É a síntese do esporte no capitalismo, a utilização do esporte para a obtenção de lucros exorbitantes.
Um esporte para todos
Ao contrário do que pode ser visto na sociedade capitalista, a nossa luta é por um esporte realmente edificante, que possa levar saúde, qualidade de vida e lazer para as pessoas. Os Jogos Olímpicos deveriam representar a união e disputa saudável entre os diversos atletas de cada país, chegando até o seu limite. Porém, como podemos ver, o espírito olímpico não passa de uma ilusão.
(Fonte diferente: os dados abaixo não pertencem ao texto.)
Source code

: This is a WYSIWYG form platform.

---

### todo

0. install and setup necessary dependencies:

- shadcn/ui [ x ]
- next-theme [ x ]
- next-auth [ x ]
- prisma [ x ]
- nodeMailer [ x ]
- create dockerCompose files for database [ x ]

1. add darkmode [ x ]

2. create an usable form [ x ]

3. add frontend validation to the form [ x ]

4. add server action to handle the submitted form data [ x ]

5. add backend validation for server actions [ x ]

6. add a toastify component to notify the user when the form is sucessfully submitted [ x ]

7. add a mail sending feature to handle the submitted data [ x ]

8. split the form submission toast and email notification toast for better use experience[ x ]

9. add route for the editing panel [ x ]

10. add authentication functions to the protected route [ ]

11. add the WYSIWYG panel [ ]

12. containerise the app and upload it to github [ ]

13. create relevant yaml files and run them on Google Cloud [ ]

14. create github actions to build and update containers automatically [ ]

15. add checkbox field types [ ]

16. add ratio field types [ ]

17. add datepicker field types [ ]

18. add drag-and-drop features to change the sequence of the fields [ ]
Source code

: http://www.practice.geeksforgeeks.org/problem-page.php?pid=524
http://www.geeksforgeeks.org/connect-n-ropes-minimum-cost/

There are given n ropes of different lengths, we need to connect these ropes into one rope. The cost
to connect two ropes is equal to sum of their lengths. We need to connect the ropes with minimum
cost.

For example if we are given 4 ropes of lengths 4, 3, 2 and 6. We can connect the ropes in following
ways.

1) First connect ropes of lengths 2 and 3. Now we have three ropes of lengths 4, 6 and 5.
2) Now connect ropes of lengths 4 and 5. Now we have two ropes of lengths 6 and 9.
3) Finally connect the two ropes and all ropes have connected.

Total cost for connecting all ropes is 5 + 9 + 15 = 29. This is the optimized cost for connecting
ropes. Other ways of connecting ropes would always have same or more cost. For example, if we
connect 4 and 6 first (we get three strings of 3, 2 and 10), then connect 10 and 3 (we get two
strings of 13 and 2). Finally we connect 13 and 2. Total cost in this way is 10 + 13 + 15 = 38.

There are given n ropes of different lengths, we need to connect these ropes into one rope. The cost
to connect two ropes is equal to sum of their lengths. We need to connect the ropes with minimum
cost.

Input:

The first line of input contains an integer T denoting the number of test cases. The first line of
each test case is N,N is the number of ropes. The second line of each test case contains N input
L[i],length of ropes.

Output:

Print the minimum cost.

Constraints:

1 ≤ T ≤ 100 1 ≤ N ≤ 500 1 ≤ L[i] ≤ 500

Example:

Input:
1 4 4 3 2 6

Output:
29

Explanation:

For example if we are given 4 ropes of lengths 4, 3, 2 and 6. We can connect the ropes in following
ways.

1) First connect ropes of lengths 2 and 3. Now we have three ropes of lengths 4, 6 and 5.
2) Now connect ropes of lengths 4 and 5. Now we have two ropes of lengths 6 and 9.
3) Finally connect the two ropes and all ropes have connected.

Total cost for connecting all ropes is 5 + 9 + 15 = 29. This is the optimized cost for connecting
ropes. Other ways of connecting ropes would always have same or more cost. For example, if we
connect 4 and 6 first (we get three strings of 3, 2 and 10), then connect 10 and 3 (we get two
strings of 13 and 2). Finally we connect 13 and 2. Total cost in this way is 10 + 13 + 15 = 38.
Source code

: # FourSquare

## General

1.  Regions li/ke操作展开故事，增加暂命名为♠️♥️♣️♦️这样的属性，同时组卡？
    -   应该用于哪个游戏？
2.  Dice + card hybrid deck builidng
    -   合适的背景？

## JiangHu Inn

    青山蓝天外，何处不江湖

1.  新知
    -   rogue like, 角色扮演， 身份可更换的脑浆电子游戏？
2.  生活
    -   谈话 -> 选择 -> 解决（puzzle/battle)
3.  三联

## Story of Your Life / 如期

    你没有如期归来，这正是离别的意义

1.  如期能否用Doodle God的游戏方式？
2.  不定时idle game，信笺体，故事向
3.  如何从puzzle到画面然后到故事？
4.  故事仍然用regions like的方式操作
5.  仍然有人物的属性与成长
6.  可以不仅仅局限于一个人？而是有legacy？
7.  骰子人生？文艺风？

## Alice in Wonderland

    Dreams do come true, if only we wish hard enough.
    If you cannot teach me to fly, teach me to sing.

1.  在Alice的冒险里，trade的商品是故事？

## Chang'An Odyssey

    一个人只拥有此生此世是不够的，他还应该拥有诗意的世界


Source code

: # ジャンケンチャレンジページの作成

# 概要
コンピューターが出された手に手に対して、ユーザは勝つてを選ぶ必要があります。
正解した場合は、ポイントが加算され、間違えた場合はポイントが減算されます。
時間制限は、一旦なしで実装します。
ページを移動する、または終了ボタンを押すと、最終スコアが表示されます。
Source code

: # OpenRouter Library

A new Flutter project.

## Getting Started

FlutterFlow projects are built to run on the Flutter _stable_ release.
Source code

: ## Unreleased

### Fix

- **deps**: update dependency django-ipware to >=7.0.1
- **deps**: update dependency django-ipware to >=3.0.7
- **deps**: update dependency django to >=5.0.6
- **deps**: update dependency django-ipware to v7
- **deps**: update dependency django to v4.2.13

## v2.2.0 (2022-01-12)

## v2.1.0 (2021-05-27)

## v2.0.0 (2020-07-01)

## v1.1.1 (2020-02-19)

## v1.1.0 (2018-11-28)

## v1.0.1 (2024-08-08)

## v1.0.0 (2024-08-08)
A desigualdade do capitalismo se reflete claramente nos esportes.
A falta de oportunidades dos nossos atletas tem que ser revertida com o investimento público, que crie centros de treinamentos, parques públicos e meios para que todos possam exercer suas atividades físicas de forma plena. Além disso, tendo em vista as Olimpíadas, um investimento realmente robusto na formação dos atletas, os garantindo uma vida digna.
Porém, todo esse ideal sobre o esporte também passa pela transformação social. Na sociedade em que vivemos, as vitórias parciais e os investimentos podem até ser obtidos. Infelizmente, mesmo com isso, a maioria da população continuará sendo excluída da oportunidade das práticas de lazer, por conta da estrutura do próprio sistema. Em vista disso, a luta também tem que ser pelo fim da forma de sociedade que vivemos. A sociedade que seja substituída por aquela que seja feita pelos e para os trabalhadores, que saiba que todos têm direito ao lazer, aos esportes, a tempos com a família, com os amigos, com os colegas e com todos aqueles que fazem parte de nossas vidas. E que consiga construir de fato um campo de oportunidades para todos que sonhem com a vitória esportiva e a honra de representar todo um povo nas suas modalidades.
O esporte ideal passa pela sociedade ideal, pelo socialismo!